→ **TASK GOAL**: Lines to return, exactly: from the line with "limits and connectivity)." to the line with "CIDs (manifest CIDs)." in the entries below, both included.

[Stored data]

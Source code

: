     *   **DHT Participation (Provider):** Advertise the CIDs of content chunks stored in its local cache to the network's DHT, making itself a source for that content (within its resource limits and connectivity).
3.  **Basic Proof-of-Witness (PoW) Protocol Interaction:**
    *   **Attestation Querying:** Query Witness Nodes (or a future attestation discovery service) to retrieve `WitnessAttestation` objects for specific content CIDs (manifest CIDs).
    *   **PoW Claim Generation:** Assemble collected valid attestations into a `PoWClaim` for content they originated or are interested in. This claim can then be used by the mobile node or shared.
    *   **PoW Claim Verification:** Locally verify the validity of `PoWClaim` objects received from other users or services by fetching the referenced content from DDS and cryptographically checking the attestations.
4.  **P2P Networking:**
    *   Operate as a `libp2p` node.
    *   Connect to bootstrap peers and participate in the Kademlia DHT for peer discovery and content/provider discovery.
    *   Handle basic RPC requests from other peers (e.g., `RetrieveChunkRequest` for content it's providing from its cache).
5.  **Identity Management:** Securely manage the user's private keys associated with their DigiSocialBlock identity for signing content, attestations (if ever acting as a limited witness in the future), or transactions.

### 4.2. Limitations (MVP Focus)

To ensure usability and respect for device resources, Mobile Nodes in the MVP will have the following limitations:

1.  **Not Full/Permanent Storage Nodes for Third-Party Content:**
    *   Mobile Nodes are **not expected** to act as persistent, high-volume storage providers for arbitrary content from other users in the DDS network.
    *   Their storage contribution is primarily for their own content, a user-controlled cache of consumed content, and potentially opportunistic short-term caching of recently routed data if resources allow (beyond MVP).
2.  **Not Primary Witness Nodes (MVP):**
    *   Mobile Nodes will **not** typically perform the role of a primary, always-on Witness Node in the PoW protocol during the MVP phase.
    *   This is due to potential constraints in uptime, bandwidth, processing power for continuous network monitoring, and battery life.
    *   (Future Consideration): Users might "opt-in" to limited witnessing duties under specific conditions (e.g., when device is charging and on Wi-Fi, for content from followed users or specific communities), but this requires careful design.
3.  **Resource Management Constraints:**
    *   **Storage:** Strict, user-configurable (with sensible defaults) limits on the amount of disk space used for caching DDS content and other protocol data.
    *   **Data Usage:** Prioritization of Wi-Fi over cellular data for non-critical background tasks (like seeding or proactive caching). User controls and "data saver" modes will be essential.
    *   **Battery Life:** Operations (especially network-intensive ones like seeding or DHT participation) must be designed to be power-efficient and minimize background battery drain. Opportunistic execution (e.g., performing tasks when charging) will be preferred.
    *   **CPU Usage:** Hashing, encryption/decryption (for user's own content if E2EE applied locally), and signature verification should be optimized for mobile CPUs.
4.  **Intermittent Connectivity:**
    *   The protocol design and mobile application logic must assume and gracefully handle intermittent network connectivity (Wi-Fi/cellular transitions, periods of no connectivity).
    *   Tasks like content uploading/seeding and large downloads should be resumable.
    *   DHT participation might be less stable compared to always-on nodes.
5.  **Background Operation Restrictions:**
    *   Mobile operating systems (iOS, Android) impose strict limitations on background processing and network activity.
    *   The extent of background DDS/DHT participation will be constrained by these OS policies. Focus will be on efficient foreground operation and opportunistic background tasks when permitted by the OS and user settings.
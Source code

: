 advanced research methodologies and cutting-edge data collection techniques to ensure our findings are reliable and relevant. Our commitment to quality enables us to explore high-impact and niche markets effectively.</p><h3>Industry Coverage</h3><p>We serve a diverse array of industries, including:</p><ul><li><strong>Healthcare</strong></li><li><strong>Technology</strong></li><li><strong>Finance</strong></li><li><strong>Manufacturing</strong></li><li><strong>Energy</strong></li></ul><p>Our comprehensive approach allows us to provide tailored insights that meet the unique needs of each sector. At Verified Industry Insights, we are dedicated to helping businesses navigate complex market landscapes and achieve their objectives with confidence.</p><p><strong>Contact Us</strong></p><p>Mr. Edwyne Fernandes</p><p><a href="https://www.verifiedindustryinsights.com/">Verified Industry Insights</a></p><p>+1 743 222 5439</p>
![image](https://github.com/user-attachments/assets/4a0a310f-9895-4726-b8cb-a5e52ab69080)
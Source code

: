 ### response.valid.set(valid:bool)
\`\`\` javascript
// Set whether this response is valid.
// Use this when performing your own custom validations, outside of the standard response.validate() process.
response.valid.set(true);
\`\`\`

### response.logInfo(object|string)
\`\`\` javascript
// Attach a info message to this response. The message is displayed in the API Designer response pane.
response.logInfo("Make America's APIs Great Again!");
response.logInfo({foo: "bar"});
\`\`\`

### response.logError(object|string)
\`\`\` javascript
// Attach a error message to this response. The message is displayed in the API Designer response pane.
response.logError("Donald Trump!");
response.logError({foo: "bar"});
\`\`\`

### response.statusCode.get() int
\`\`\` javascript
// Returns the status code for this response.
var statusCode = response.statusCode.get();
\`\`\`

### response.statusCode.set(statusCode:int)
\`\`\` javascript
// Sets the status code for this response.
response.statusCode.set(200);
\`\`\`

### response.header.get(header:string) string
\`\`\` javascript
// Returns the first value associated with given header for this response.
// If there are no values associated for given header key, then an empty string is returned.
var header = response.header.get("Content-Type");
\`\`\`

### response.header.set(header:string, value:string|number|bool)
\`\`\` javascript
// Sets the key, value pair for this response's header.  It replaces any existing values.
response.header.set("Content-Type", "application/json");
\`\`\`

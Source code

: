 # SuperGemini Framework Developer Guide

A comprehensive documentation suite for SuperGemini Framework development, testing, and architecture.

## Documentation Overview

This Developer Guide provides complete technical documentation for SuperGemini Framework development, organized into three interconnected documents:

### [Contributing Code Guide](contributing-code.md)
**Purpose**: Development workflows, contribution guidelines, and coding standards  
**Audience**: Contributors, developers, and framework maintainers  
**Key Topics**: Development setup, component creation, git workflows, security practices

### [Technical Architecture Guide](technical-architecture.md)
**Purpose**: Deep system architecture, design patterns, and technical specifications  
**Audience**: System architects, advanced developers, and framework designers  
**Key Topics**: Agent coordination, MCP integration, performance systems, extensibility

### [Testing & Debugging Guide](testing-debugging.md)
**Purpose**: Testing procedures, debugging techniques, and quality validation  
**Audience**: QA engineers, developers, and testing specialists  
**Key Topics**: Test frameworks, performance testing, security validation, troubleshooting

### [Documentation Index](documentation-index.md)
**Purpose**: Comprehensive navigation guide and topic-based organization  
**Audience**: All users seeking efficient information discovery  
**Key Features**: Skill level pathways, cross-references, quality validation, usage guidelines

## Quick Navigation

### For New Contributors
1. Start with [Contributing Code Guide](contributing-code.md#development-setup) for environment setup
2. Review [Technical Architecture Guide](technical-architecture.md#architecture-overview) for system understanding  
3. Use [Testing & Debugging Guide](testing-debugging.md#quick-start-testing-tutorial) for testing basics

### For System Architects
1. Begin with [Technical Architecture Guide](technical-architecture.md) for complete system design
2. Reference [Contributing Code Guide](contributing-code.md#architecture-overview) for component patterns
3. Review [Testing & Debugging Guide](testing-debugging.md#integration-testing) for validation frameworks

→ **TASK OUTPUT**:
:     *   **DHT Participation (Provider):** Advertise the CIDs of content chunks stored in its local cache to the network's DHT, making itself a source for that content (within its resource limits and connectivity).
3.  **Basic Proof-of-Witness (PoW) Protocol Interaction:**
    *   **Attestation Querying:** Query Witness Nodes (or a future attestation discovery service) to retrieve `WitnessAttestation` objects for specific content CIDs (manifest CIDs).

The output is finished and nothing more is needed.